O autor completa a lista com aqueles materiais que eram necessários para
a manufatura de alguns dos artigos mencionados:
ferro e minérios não ferrosos, metais, madeira bruta,
alcatrão, breu, terebintina, potassa, cânhamo, artigos de pedra
etc. O transporte exigia fabricação de carroças, carretas,
coches e carruagens, navios e botes, tonéis e barris. E as
indústrias que produziam ferramentas e implementos tais como foices,
arados, machados e martelos haviam começado a produzir maquinaria sob a
forma de bombas, máquinas a vapor, equipamento de fiação e
tecelagem, e as primeiras máquinas-ferramentas (Barverman, 1987, pp.
231-2).
No momento descrito inicialmente por Braverman, "o papel da família
permanecia fundamental nos processos produtivos da sociedade". Apesar de a
indústria já estar presente na confecção de
vários artigos mencionados acima, a família era a unidade
econômica, reprodutora da existência social, por excelência.
Como afirma Tryon, citado por Braverman, "praticamente todas as
necessidades da família eram supridas por seus membros. O produtor e
consumidor eram virtualmente idênticos" (Tryon
apud
Braverman, 1987, p. 232). Nas fazendas norte-americanas o agricultor e sua
família cultivam os cereais e criam o gado que eles mesmos preparam para
consumo, além de:
fazer vassouras, colchões, sabão, carpintaria e pequenos
trabalhos em metal, curtumaria, fermentação e
destilação, manufatura de arreios, desnatação e
fabricação de queijos, prensamento e fervura de sucos para
melaços, corte de moirões e ripas para cercas,
panificação de compotas e às vezes até mesmo
fiação e tecelagem (Braverman, 1987, p. 232).

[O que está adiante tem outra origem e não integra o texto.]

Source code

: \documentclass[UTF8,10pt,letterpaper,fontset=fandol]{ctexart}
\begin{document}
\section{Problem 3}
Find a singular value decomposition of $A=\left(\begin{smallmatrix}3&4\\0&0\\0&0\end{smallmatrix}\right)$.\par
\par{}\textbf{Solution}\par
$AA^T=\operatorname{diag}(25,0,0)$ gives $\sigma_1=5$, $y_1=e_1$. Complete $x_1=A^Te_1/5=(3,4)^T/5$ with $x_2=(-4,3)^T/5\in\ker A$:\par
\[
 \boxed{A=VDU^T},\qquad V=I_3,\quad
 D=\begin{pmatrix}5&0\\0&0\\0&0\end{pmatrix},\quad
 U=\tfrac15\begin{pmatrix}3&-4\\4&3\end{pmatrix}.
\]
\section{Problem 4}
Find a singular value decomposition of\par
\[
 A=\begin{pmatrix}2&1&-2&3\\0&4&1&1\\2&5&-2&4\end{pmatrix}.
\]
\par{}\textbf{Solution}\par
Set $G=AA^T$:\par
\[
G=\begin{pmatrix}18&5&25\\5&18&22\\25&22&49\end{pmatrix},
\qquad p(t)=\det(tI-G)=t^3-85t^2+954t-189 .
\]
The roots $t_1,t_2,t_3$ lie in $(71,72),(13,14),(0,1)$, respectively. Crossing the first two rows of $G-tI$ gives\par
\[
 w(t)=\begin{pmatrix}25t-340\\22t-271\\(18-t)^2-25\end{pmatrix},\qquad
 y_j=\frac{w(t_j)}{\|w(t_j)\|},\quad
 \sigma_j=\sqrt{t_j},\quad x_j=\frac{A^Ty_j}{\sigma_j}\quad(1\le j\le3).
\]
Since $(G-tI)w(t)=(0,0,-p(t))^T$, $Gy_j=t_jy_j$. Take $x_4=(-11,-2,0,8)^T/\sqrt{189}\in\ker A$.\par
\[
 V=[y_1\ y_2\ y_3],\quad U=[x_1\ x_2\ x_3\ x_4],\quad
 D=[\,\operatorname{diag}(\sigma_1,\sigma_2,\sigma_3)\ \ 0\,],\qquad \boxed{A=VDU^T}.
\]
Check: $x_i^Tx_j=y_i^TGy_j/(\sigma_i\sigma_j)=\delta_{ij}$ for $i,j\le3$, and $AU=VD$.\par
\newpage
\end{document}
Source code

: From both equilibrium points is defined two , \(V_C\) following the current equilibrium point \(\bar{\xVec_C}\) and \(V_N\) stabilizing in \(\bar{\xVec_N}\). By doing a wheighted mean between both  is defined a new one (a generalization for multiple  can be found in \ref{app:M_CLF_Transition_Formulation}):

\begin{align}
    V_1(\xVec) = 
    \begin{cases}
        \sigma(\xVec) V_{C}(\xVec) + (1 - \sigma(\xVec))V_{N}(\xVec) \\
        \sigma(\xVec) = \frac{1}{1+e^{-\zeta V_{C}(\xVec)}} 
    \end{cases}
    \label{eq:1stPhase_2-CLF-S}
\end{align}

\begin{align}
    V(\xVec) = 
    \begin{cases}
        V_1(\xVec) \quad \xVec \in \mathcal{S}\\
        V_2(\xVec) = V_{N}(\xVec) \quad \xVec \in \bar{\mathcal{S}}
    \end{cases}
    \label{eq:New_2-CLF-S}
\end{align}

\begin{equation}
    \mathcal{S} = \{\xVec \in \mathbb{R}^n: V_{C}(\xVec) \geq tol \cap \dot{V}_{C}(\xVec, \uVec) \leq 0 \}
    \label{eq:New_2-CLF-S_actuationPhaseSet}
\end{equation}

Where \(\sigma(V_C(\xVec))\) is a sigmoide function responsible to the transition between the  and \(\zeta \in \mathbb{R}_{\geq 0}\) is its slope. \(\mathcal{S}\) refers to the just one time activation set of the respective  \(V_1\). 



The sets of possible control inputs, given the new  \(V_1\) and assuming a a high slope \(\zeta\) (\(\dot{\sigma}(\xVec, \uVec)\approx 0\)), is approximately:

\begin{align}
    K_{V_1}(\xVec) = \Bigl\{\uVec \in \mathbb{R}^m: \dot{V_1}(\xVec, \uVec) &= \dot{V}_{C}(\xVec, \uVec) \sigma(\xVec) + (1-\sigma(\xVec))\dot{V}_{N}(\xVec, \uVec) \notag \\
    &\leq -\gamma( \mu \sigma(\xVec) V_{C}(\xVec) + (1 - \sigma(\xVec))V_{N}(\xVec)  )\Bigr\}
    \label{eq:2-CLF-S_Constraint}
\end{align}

Esse quadro muda radicalmente a partir do final século XIX e
início do seguinte. Braverman mostra, por exemplo, que em um
período de vinte anos (de 1879 a 1899) a produção
domiciliar de manteiga caiu abaixo de três quartos.
[3]
Ou seja, se até 1879 toda manteiga consumida pelas famílias era
produzida em casa, em 1899 apenas uma em cada quatro casas produzia esse
alimento. A diminuição da produção domiciliar
é paralela ao vertiginoso aumento da produção nos
estabelecimentos comerciais. É o caso da fabricação do
pão, dos legumes em conserva e das compotas de frutas que chegou a
crescer doze vezes entre 1899 e 1939, como mostram as pesquisas apresentadas
pelo autor.
Braverman identifica alguns fatores que levaram a essa transição.

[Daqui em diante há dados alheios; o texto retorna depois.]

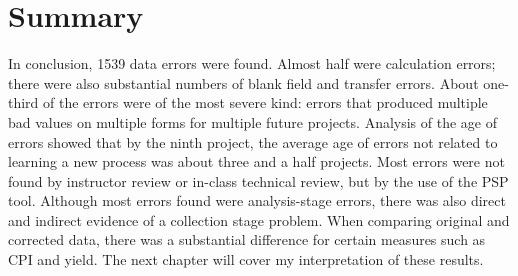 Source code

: \section{Summary}
In conclusion, 1539 data errors were found.  Almost half were calculation
errors; there were also substantial numbers of blank field and transfer
errors.  About one-third of the errors were of the most severe kind:
errors that produced multiple bad values on multiple forms for multiple
future projects.  Analysis of the age of errors showed that by the ninth
project, the average age of errors not related to learning a new process
was about three and a half projects.  Most errors were not found by
instructor review or in-class technical review, but by the use of the PSP
tool.  Although most errors found were analysis-stage errors, there was
also direct and indirect evidence of a collection stage problem.  When
comparing original and corrected data, there was a substantial difference
for certain measures such as CPI and yield.  The next chapter will cover my 
interpretation of these results.



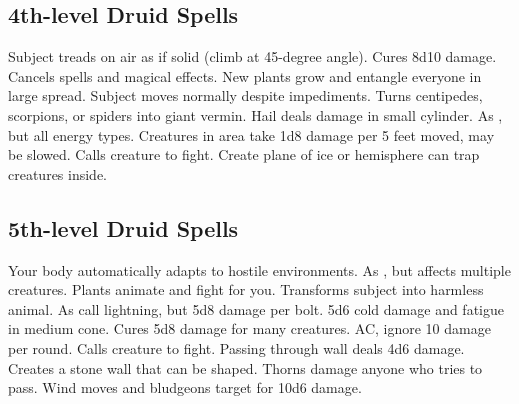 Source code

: \subsection{4th-level Druid Spells}
\begin{spelllist}
 Subject treads on air as if solid (climb at 45-degree angle).
 Cures 8d10 damage.
 Cancels spells and magical effects.
 New plants grow and entangle everyone in large spread.
 Subject moves normally despite impediments.
 Turns centipedes, scorpions, or spiders into giant vermin.
 Hail deals damage in small cylinder.
 As , but all energy types.
 Creatures in area take 1d8 damage per 5 feet moved, may be slowed.
 Calls creature to fight.
 Create plane of ice or hemisphere can trap creatures inside.
\end{spelllist}

\subsection{5th-level Druid Spells}
\begin{spelllist}
 Your body automatically adapts to hostile environments.
 As , but affects multiple creatures.
 Plants animate and fight for you.
 Transforms subject into harmless animal.
 As call lightning, but 5d8 damage per bolt.
 5d6 cold damage and fatigue in medium cone.
 Cures 5d8 damage for many creatures.
  AC, ignore 10 damage per round.
 Calls creature to fight.
 Passing through wall deals 4d6 damage.
 Creates a stone wall that can be shaped.
 Thorns damage anyone who tries to pass.
 Wind moves and bludgeons target for 10d6 damage.
\end{spelllist}

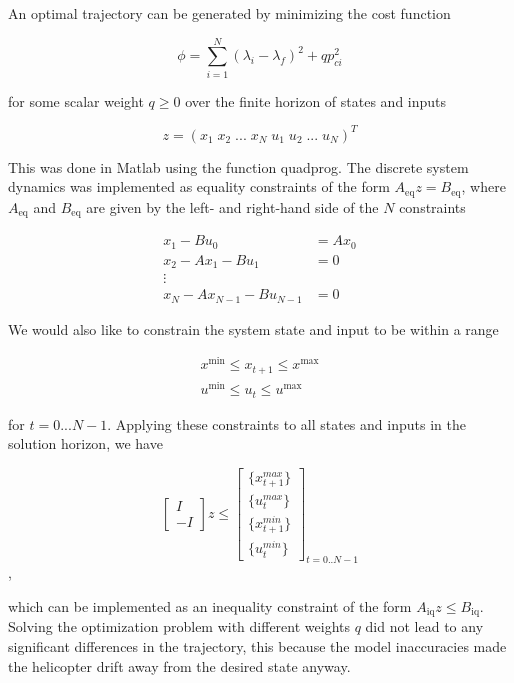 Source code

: An optimal trajectory can be generated by minimizing the cost function

\begin{equation}
	\label{eq:trajectory_cost}
	\phi = \sum_{i=1}^{N}(\lambda_i - \lambda_f)^2 + qp_{ci}^2
\end{equation}

for some scalar weight $q \geq 0$ over the finite horizon of states and inputs

\begin{equation}
	z = (x_1 \; x_2 \; ... \; x_N \; u_1 \; u_2 \; ... \; u_N)^T
\end{equation}

This was done in Matlab using the function quadprog. The discrete system dynamics was implemented as equality constraints of the form $A_{\text{eq}}z = B_{\text{eq}}$, where $A_{\text{eq}}$ and $B_{\text{eq}}$ are given by the left- and right-hand side of the $N$ constraints

\begin{align*}
	x_1 - Bu_0        &= Ax_0 \\
	x_2 - Ax_1 - Bu_1 &= 0    \\
	\vdots                    \\
	x_N - Ax_{N-1} - Bu_{N-1} &= 0
\end{align*}

We would also like to constrain the system state and input to be within a range

\begin{align}
	x^{\text{min}} \leq x_{t+1} \leq x^{\text{max}} \\
	u^{\text{min}} \leq u_t \leq u^{\text{max}}
\end{align}

for $t = 0...N-1$. Applying these constraints to all states and inputs in the solution horizon, we have

\begin{equation}
	\begin{bmatrix} I \\ -I \end{bmatrix} z
	\leq
	\begin{bmatrix}
	\{x_{t+1}^{max}\} \\
	\{u_t^{max}\} \\
	\{x_{t+1}^{min}\} \\
	\{u_t^{min}\}
	\end{bmatrix}_{t=0..N-1}
\end{equation},

which can be implemented as an inequality constraint of the form $A_{\text{iq}} z \leq B_{\text{iq}}$. Solving the optimization problem with different weights $q$ did not lead to any significant differences in the trajectory, this because the model inaccuracies made the helicopter drift away from the desired state anyway.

Primeiramente, a expulsão do agricultor da terra e o
"condicionamento urbano mais apertado" que "destrói as
condições sob as quais é possível levar a vida
antiga. O anel urbano fecha-se em torno do trabalhador (...) e os confina nas
circunstâncias que impedem as antigas práticas de
auto-abastecimento dos lares" (Braverman, 1987, p. 234).

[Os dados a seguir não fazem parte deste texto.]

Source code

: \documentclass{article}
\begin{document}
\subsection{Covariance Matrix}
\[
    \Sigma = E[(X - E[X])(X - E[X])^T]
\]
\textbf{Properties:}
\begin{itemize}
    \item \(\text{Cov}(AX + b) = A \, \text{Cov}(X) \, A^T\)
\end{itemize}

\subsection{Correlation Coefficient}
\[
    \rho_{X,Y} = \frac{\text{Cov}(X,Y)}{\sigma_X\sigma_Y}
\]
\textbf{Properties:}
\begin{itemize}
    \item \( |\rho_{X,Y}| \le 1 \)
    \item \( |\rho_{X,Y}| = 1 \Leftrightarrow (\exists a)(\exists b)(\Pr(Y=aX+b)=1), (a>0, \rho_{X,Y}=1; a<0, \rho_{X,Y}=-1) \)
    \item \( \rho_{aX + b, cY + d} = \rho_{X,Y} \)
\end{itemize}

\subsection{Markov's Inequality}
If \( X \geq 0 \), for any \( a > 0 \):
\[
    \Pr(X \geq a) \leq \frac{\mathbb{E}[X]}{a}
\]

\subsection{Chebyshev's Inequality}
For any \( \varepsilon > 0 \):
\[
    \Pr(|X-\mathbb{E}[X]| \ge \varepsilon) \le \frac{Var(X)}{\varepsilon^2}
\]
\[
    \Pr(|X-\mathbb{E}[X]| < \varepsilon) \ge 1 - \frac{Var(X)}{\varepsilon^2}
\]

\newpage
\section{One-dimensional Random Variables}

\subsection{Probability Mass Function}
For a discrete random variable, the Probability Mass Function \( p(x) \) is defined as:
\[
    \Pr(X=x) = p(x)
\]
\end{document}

Em segundo lugar, com frequência "o trabalho domiciliar torna-se
antieconômico em comparação com o trabalho assalariado pelo
barateamento dos artigos manufaturados" (Braverman, 1987, p. 234), o que
tem como uma de suas consequências a saída da mulher do lar para a
indústria.
Além da pressão material que leva todos os integrantes do grupo
familiar a buscar seu sustento fora de casa, Braverman identifica também
a pressão do costume social que, segundo ele, incide com maior
força sobre a geração jovem, mais suscetível aos
ditames da moda, da publicidade e dos próprios processos educacionais,
que a essa altura são exercidos fora de casa. Tudo isso contribui para o
menosprezo em relação ao "feito em casa", que é
paralelo à valorização do "comprado fora".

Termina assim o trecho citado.